These are notes towards — what? — a manifesto? list of demands? Not really. Just three key thoughts/impressions about the Occupy movement that have evolved over the weeks I have been watching, participating in, and thinking about it. Call it “Occupy 101.” There’s a lot more nuance to these issues than I go into here — but I’m trying to be schematic, conceptual. I hope it might be useful in the on-going and collective attempt to “explain” the movement—both to those of us involved in it, and those who remain skeptical or even antagonistic to it.


The problems we face in the world today are diverse, wide-ranging, and complex. But here’s a (hopefully useful) short-hand that gets us right into the heart of the matter, and that short-hand is found in the nexus formed by these two words: ECONOMY and ECOLOGY. Both words derive from the Greek oikos, meaning “home.” Simplifying to the extreme, economy is how we make our living and our home; ecology is where we make our living and our home. Obviously, these two concepts need to be in harmony and balance. But today they are not: our economy does constant and often excessive damage to our ecology.
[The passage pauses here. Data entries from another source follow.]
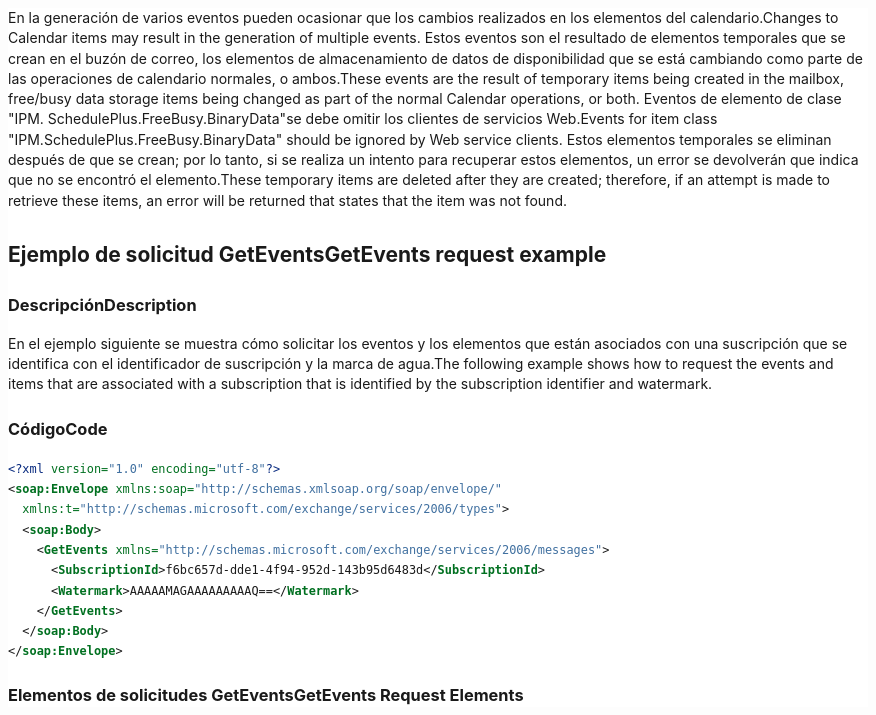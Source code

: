 <span data-ttu-id="d8fda-110">En la generación de varios eventos pueden ocasionar que los cambios realizados en los elementos del calendario.</span><span class="sxs-lookup"><span data-stu-id="d8fda-110">Changes to Calendar items may result in the generation of multiple events.</span></span> <span data-ttu-id="d8fda-111">Estos eventos son el resultado de elementos temporales que se crean en el buzón de correo, los elementos de almacenamiento de datos de disponibilidad que se está cambiando como parte de las operaciones de calendario normales, o ambos.</span><span class="sxs-lookup"><span data-stu-id="d8fda-111">These events are the result of temporary items being created in the mailbox, free/busy data storage items being changed as part of the normal Calendar operations, or both.</span></span> <span data-ttu-id="d8fda-112">Eventos de elemento de clase "IPM. SchedulePlus.FreeBusy.BinaryData"se debe omitir los clientes de servicios Web.</span><span class="sxs-lookup"><span data-stu-id="d8fda-112">Events for item class "IPM.SchedulePlus.FreeBusy.BinaryData" should be ignored by Web service clients.</span></span> <span data-ttu-id="d8fda-113">Estos elementos temporales se eliminan después de que se crean; por lo tanto, si se realiza un intento para recuperar estos elementos, un error se devolverán que indica que no se encontró el elemento.</span><span class="sxs-lookup"><span data-stu-id="d8fda-113">These temporary items are deleted after they are created; therefore, if an attempt is made to retrieve these items, an error will be returned that states that the item was not found.</span></span>
  
## <a name="getevents-request-example"></a><span data-ttu-id="d8fda-114">Ejemplo de solicitud GetEvents</span><span class="sxs-lookup"><span data-stu-id="d8fda-114">GetEvents request example</span></span>

### <a name="description"></a><span data-ttu-id="d8fda-115">Descripción</span><span class="sxs-lookup"><span data-stu-id="d8fda-115">Description</span></span>

<span data-ttu-id="d8fda-116">En el ejemplo siguiente se muestra cómo solicitar los eventos y los elementos que están asociados con una suscripción que se identifica con el identificador de suscripción y la marca de agua.</span><span class="sxs-lookup"><span data-stu-id="d8fda-116">The following example shows how to request the events and items that are associated with a subscription that is identified by the subscription identifier and watermark.</span></span>
  
### <a name="code"></a><span data-ttu-id="d8fda-117">Código</span><span class="sxs-lookup"><span data-stu-id="d8fda-117">Code</span></span>

```XML
<?xml version="1.0" encoding="utf-8"?>
<soap:Envelope xmlns:soap="http://schemas.xmlsoap.org/soap/envelope/"
  xmlns:t="http://schemas.microsoft.com/exchange/services/2006/types">
  <soap:Body>
    <GetEvents xmlns="http://schemas.microsoft.com/exchange/services/2006/messages">
      <SubscriptionId>f6bc657d-dde1-4f94-952d-143b95d6483d</SubscriptionId>
      <Watermark>AAAAAMAGAAAAAAAAAQ==</Watermark>
    </GetEvents>
  </soap:Body>
</soap:Envelope>
```

### <a name="getevents-request-elements"></a><span data-ttu-id="d8fda-118">Elementos de solicitudes GetEvents</span><span class="sxs-lookup"><span data-stu-id="d8fda-118">GetEvents Request Elements</span></span>
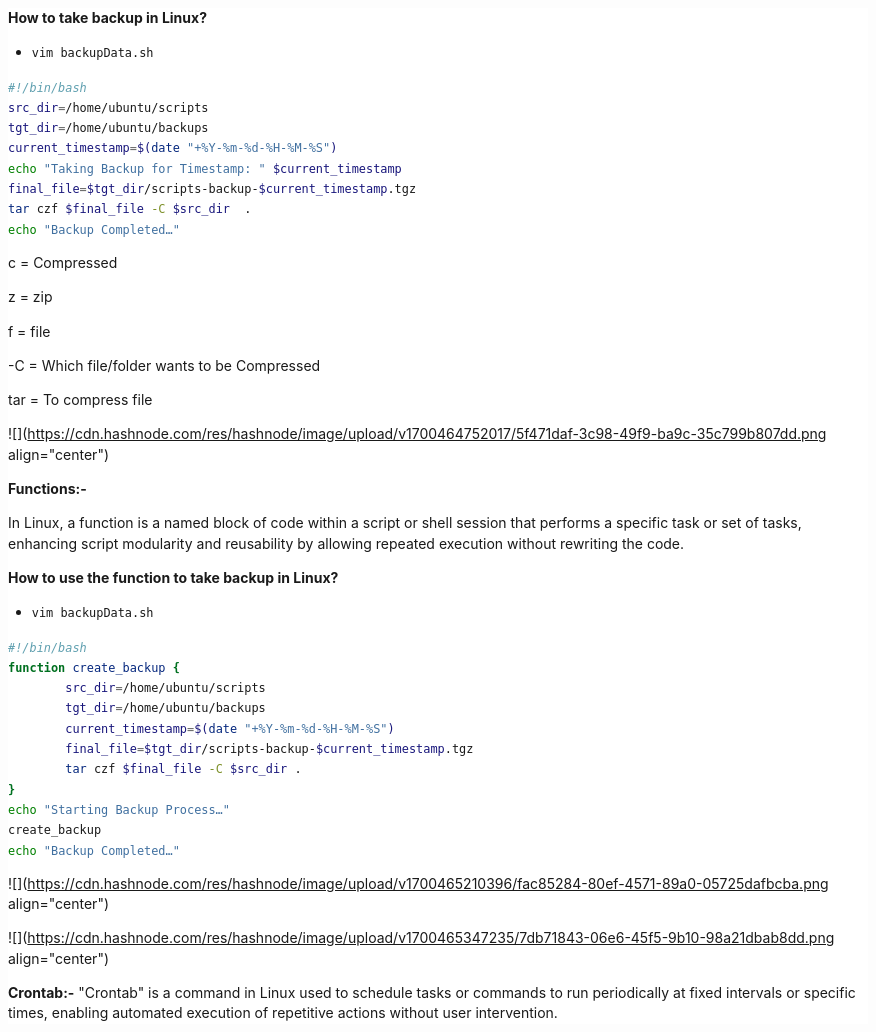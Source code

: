 **How to take backup in Linux?**

* `vim backupData.sh`
    

```bash
#!/bin/bash
src_dir=/home/ubuntu/scripts
tgt_dir=/home/ubuntu/backups
current_timestamp=$(date "+%Y-%m-%d-%H-%M-%S")
echo "Taking Backup for Timestamp: " $current_timestamp
final_file=$tgt_dir/scripts-backup-$current_timestamp.tgz
tar czf $final_file -C $src_dir  .
echo "Backup Completed…"
```

c = Compressed

z = zip

f = file

\-C = Which file/folder wants to be Compressed

tar = To compress file

![](https://cdn.hashnode.com/res/hashnode/image/upload/v1700464752017/5f471daf-3c98-49f9-ba9c-35c799b807dd.png align="center")

**Functions:-**

In Linux, a function is a named block of code within a script or shell session that performs a specific task or set of tasks, enhancing script modularity and reusability by allowing repeated execution without rewriting the code.

**How to use the function to take backup in Linux?**

* `vim backupData.sh`
    

```bash
#!/bin/bash
function create_backup {
	    src_dir=/home/ubuntu/scripts
		tgt_dir=/home/ubuntu/backups
	    current_timestamp=$(date "+%Y-%m-%d-%H-%M-%S")
		final_file=$tgt_dir/scripts-backup-$current_timestamp.tgz
	    tar czf $final_file -C $src_dir . 
}
echo "Starting Backup Process…"
create_backup   
echo "Backup Completed…"
```

![](https://cdn.hashnode.com/res/hashnode/image/upload/v1700465210396/fac85284-80ef-4571-89a0-05725dafbcba.png align="center")

![](https://cdn.hashnode.com/res/hashnode/image/upload/v1700465347235/7db71843-06e6-45f5-9b10-98a21dbab8dd.png align="center")

**Crontab:-** "Crontab" is a command in Linux used to schedule tasks or commands to run periodically at fixed intervals or specific times, enabling automated execution of repetitive actions without user intervention.
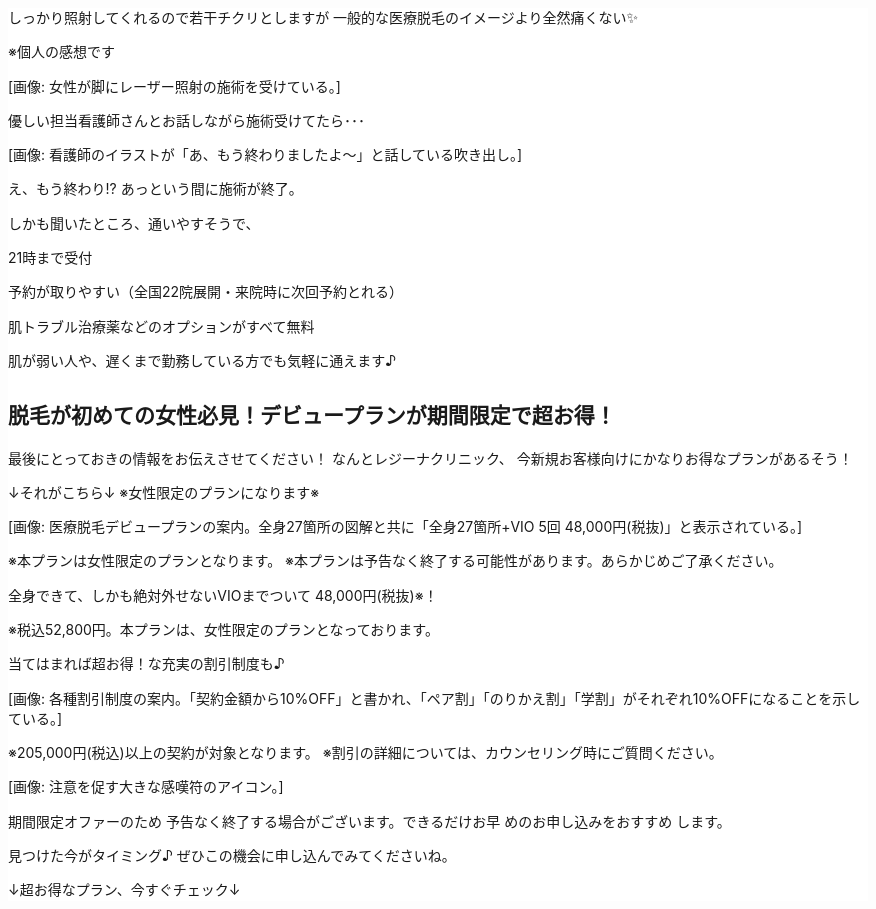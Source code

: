 しっかり照射してくれるので若干チクリとしますが
一般的な医療脱毛のイメージより全然痛くない✨

※個人の感想です

[画像: 女性が脚にレーザー照射の施術を受けている。]

優しい担当看護師さんとお話しながら施術受けてたら･･･

[画像: 看護師のイラストが「あ、もう終わりましたよ〜」と話している吹き出し。]

え、もう終わり!?
あっという間に施術が終了。

しかも聞いたところ、通いやすそうで、

21時まで受付

予約が取りやすい（全国22院展開・来院時に次回予約とれる）

肌トラブル治療薬などのオプションがすべて無料

肌が弱い人や、遅くまで勤務している方でも気軽に通えます♪

## 脱毛が初めての女性必見！デビュープランが期間限定で超お得！

最後にとっておきの情報をお伝えさせてください！
なんとレジーナクリニック、
今新規お客様向けにかなりお得なプランがあるそう！

↓それがこちら↓
※女性限定のプランになります※

[画像: 医療脱毛デビュープランの案内。全身27箇所の図解と共に「全身27箇所+VIO 5回 48,000円(税抜)」と表示されている。]

※本プランは女性限定のプランとなります。
※本プランは予告なく終了する可能性があります。あらかじめご了承ください。

全身できて、しかも絶対外せないVIOまでついて
48,000円(税抜)※！

※税込52,800円。本プランは、女性限定のプランとなっております。

当てはまれば超お得！な充実の割引制度も♪

[画像: 各種割引制度の案内。「契約金額から10%OFF」と書かれ、「ペア割」「のりかえ割」「学割」がそれぞれ10%OFFになることを示している。]

※205,000円(税込)以上の契約が対象となります。
※割引の詳細については、カウンセリング時にご質問ください。

[画像: 注意を促す大きな感嘆符のアイコン。]

期間限定オファーのため
予告なく終了する場合がございます。できるだけお早
めのお申し込みをおすすめ
します。

見つけた今がタイミング♪
ぜひこの機会に申し込んでみてくださいね。

↓超お得なプラン、今すぐチェック↓
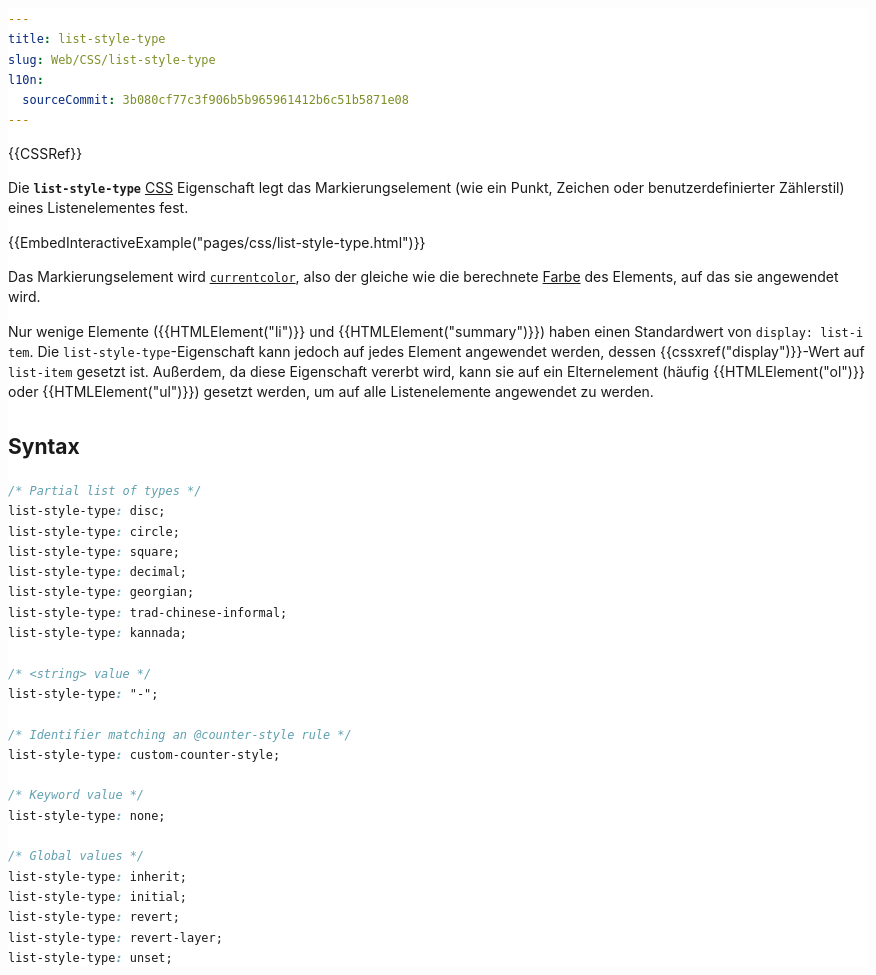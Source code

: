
 ```yaml
---
title: list-style-type
slug: Web/CSS/list-style-type
l10n:
  sourceCommit: 3b080cf77c3f906b5b965961412b6c51b5871e08
---
```


{{CSSRef}}

Die **`list-style-type`** [CSS](/de/docs/Web/CSS) Eigenschaft legt das Markierungselement (wie ein Punkt, Zeichen oder benutzerdefinierter Zählerstil) eines Listenelementes fest.

{{EmbedInteractiveExample("pages/css/list-style-type.html")}}

Das Markierungselement wird [`currentcolor`](/de/docs/Web/CSS/color_value#currentcolor_keyword), also der gleiche wie die berechnete [Farbe](/de/docs/Web/CSS/color_value) des Elements, auf das sie angewendet wird.

Nur wenige Elemente ({{HTMLElement("li")}} und {{HTMLElement("summary")}}) haben einen Standardwert von `display: list-item`. Die `list-style-type`-Eigenschaft kann jedoch auf jedes Element angewendet werden, dessen {{cssxref("display")}}-Wert auf `list-item` gesetzt ist. Außerdem, da diese Eigenschaft vererbt wird, kann sie auf ein Elternelement (häufig {{HTMLElement("ol")}} oder {{HTMLElement("ul")}}) gesetzt werden, um auf alle Listenelemente angewendet zu werden.

## Syntax

```css
/* Partial list of types */
list-style-type: disc;
list-style-type: circle;
list-style-type: square;
list-style-type: decimal;
list-style-type: georgian;
list-style-type: trad-chinese-informal;
list-style-type: kannada;

/* <string> value */
list-style-type: "-";

/* Identifier matching an @counter-style rule */
list-style-type: custom-counter-style;

/* Keyword value */
list-style-type: none;

/* Global values */
list-style-type: inherit;
list-style-type: initial;
list-style-type: revert;
list-style-type: revert-layer;
list-style-type: unset;
```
Our global economic system is based on, driven by, and in need of constant growth. Like a shark, if it doesn’t keep moving, it dies. Or better, like cancer, it only knows growth, regardless of the consequences for its “host.” As long as GDPs keep rising, it doesn’t matter how unequally distributed that wealth is, or how badly people suffer, or what happens to the environment. So our ECONOMICS ignores and surpass all limits. But our ECOLOGIES are all about limits — each ecosystem is limited (by climate, geography, resources, etc.), and the ultimate limit is the earth itself, the entire biosphere. Our current economic system has run right past these ecological limits (the excess registering in global warming, the extinction of species, the loss of the world’s forests, huge Texas-sized patches of plastic floating in our oceans, etc. etc.). In Slavoj Zizek’s analogy, we are like Wile E. Coyote, running off the edge of the economical/ecological cliff. When we finally look down, we’ll fall.